Hepatocellular carcinoma is the most common type of primary malignancy in the liver and one of the most common types of cancer worldwide. Its readily increasing mortality rate highlights the urgent need for the development of efficient therapeutic strategies. Tyrosine kinase inhibitors (TKIs) such as sorafenib and sunitinib are used as efficient angiogenesis inhibitors for this purpose. However, despite their pharmacological effects, their transfer into clinical practice is characterized by their poor aqueous solubility and accumulation in off-target tissues, resulting in unfavorable side effects. Here, we report a nanocomposite made of amine-functionalized mesoporous silica nanocomposites (MSNs) that are surface-coated with cerium oxide nanoparticles (CNPs) for the controlled delivery and release of TKIs. Amine-functionalized MSNs were prepared using a sol-gel method and loaded with TKIs. To trap drug molecules into the mesoporous structure, CNPs were covalently conjugated to the surface of MSNs. The synthesis and functionalization steps were controlled using different characterization methods, confirming the desired morphology and structure, the identity of functional groups on the surface, successful coating, and appropriate loading efficiency. Under physiological conditions, CNP-capped MSNs demonstrated a sustained drug release over time as a result of CNPs' gatekeeping effect on the payloads.

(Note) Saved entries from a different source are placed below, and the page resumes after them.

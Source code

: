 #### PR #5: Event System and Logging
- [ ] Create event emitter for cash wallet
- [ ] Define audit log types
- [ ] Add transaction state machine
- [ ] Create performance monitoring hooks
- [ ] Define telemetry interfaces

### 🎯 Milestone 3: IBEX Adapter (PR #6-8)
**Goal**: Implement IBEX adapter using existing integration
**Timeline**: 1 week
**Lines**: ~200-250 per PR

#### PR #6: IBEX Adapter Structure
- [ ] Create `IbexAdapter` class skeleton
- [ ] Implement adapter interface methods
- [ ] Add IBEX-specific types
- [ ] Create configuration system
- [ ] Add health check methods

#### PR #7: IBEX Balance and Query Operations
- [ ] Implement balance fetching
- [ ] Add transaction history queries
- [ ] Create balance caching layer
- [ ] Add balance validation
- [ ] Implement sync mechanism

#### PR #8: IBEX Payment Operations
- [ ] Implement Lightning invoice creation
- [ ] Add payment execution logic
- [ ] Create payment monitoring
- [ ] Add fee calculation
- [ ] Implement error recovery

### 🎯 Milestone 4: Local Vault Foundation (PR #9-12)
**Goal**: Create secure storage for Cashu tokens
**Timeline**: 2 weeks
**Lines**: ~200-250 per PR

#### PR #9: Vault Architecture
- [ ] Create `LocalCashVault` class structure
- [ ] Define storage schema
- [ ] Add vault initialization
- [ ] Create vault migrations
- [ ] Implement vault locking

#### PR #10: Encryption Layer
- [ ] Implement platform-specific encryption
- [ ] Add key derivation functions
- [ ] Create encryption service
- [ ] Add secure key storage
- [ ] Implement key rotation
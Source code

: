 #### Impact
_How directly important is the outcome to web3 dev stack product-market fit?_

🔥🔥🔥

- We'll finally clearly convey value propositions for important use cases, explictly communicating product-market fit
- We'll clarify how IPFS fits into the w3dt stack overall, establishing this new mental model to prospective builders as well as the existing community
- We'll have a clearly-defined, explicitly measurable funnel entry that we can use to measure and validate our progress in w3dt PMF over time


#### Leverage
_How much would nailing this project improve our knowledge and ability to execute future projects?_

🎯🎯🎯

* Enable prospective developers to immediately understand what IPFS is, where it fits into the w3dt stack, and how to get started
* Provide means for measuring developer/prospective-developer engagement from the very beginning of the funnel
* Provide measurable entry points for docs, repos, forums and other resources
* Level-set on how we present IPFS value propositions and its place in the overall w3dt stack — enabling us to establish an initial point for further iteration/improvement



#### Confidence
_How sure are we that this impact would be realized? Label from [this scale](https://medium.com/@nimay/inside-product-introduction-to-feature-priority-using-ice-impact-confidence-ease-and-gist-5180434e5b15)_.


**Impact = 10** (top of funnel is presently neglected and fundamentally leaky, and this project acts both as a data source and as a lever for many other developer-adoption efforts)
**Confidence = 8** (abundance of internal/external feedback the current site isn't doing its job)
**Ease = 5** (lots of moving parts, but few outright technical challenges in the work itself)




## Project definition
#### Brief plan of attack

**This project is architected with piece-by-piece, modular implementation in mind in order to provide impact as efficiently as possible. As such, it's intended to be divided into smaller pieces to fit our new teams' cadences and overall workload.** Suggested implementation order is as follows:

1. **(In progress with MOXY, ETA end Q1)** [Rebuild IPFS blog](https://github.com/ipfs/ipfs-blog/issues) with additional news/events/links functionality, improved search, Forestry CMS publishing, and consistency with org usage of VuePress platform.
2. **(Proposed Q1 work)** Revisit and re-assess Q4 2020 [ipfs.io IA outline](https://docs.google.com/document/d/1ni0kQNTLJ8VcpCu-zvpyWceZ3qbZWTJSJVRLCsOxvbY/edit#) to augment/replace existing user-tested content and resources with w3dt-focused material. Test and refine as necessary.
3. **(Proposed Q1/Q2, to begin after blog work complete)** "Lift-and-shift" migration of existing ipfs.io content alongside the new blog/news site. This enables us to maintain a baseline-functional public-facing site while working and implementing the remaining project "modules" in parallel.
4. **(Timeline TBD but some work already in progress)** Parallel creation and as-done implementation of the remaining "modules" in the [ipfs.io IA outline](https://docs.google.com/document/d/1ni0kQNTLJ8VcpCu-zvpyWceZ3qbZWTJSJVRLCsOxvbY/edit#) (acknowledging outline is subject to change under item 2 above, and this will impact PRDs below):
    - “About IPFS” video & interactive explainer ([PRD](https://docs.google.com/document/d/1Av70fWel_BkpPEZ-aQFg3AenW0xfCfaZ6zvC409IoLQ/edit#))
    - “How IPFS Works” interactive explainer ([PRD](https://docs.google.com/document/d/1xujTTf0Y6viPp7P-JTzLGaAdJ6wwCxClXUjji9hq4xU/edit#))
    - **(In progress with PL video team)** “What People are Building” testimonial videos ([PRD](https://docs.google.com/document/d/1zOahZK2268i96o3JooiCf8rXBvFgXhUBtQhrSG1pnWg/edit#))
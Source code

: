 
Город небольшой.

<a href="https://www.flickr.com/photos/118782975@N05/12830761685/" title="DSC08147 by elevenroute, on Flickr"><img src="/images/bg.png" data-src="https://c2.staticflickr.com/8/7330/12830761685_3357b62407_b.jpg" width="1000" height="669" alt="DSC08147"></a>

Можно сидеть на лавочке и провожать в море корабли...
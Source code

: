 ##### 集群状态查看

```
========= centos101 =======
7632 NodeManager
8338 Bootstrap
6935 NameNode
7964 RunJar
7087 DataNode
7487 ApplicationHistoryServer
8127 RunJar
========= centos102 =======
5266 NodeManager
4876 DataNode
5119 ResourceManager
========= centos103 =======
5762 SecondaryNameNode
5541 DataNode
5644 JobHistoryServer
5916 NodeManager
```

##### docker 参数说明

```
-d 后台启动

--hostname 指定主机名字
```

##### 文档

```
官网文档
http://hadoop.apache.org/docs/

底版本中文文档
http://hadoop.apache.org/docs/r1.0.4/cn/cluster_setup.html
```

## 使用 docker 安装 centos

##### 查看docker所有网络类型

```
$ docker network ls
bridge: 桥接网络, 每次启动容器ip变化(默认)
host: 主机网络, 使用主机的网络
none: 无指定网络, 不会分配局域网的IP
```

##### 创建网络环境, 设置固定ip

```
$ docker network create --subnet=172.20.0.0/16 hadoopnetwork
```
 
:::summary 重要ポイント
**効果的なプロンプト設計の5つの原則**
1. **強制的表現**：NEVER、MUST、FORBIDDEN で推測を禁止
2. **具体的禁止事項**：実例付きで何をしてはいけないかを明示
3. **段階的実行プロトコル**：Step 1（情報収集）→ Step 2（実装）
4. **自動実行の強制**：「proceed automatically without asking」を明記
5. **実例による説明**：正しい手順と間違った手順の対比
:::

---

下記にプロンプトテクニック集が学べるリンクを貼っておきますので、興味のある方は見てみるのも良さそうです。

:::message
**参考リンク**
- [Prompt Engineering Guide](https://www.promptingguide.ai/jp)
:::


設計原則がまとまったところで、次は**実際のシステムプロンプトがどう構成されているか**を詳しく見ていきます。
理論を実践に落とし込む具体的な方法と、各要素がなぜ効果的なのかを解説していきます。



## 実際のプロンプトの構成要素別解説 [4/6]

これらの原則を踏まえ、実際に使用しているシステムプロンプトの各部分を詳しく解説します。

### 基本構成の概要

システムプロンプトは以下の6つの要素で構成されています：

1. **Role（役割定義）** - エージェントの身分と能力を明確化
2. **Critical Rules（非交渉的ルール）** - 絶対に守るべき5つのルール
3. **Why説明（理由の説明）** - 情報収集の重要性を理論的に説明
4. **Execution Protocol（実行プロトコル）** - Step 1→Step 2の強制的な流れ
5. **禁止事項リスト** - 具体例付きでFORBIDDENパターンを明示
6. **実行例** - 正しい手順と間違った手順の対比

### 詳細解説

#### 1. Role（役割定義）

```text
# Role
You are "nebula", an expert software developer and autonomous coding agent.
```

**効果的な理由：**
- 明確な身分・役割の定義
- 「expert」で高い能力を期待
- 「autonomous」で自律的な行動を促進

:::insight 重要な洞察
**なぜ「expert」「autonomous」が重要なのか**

Strong cellular interactions with different liver cancer cells and enhanced cellular uptake were also observed in vitro for the gate-capped MSNs. Internalization of nanocomposites induced cell death via the production of reactive oxygen species, and subsequent activation of apoptosis pathways. This study demonstrates that gate-capped MSNs are promising chemotherapeutic vehicles characterized by a sustained drug release profile and high cellular internalization.